:: What you are asked to do ::
Send back every record exactly.

:: Exercise material ::
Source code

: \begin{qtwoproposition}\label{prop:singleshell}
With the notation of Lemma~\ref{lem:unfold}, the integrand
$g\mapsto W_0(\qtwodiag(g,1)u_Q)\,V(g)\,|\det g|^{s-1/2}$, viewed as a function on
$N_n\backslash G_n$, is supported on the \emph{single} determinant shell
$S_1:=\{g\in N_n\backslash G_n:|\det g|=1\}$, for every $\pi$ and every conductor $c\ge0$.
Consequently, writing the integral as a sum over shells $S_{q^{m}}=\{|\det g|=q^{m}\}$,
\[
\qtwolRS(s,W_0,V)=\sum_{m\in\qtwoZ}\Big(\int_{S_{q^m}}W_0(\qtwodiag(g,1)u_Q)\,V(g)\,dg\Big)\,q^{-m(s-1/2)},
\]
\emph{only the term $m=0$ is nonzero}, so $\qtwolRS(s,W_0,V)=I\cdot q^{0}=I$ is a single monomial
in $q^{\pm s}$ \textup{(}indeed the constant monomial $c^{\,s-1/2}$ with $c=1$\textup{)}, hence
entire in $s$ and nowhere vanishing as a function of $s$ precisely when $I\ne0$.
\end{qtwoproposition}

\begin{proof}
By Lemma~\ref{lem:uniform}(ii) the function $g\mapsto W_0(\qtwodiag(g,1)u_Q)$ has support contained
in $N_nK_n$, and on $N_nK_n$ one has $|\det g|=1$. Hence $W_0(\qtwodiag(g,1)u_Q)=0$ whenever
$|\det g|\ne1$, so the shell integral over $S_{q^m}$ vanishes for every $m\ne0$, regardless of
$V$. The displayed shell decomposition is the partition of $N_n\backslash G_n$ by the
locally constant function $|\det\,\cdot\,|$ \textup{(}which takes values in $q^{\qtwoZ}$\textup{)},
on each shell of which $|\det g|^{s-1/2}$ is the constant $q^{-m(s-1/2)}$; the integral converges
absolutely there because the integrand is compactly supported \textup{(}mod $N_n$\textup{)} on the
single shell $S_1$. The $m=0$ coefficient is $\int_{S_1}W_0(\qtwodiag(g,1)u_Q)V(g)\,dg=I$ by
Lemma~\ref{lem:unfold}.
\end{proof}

:: Output for this exercise ::
Source code

: \begin{qtwoproposition}\label{prop:singleshell}
With the notation of Lemma~\ref{lem:unfold}, the integrand
$g\mapsto W_0(\qtwodiag(g,1)u_Q)\,V(g)\,|\det g|^{s-1/2}$, viewed as a function on
$N_n\backslash G_n$, is supported on the \emph{single} determinant shell
$S_1:=\{g\in N_n\backslash G_n:|\det g|=1\}$, for every $\pi$ and every conductor $c\ge0$.
Consequently, writing the integral as a sum over shells $S_{q^{m}}=\{|\det g|=q^{m}\}$,
\[
\qtwolRS(s,W_0,V)=\sum_{m\in\qtwoZ}\Big(\int_{S_{q^m}}W_0(\qtwodiag(g,1)u_Q)\,V(g)\,dg\Big)\,q^{-m(s-1/2)},
\]
\emph{only the term $m=0$ is nonzero}, so $\qtwolRS(s,W_0,V)=I\cdot q^{0}=I$ is a single monomial
in $q^{\pm s}$ \textup{(}indeed the constant monomial $c^{\,s-1/2}$ with $c=1$\textup{)}, hence
entire in $s$ and nowhere vanishing as a function of $s$ precisely when $I\ne0$.
\end{qtwoproposition}

\begin{proof}
By Lemma~\ref{lem:uniform}(ii) the function $g\mapsto W_0(\qtwodiag(g,1)u_Q)$ has support contained
in $N_nK_n$, and on $N_nK_n$ one has $|\det g|=1$. Hence $W_0(\qtwodiag(g,1)u_Q)=0$ whenever
$|\det g|\ne1$, so the shell integral over $S_{q^m}$ vanishes for every $m\ne0$, regardless of
$V$. The displayed shell decomposition is the partition of $N_n\backslash G_n$ by the
locally constant function $|\det\,\cdot\,|$ \textup{(}which takes values in $q^{\qtwoZ}$\textup{)},
on each shell of which $|\det g|^{s-1/2}$ is the constant $q^{-m(s-1/2)}$; the integral converges
absolutely there because the integrand is compactly supported \textup{(}mod $N_n$\textup{)} on the
single shell $S_1$. The $m=0$ coefficient is $\int_{S_1}W_0(\qtwodiag(g,1)u_Q)V(g)\,dg=I$ by
Lemma~\ref{lem:unfold}.
\end{proof}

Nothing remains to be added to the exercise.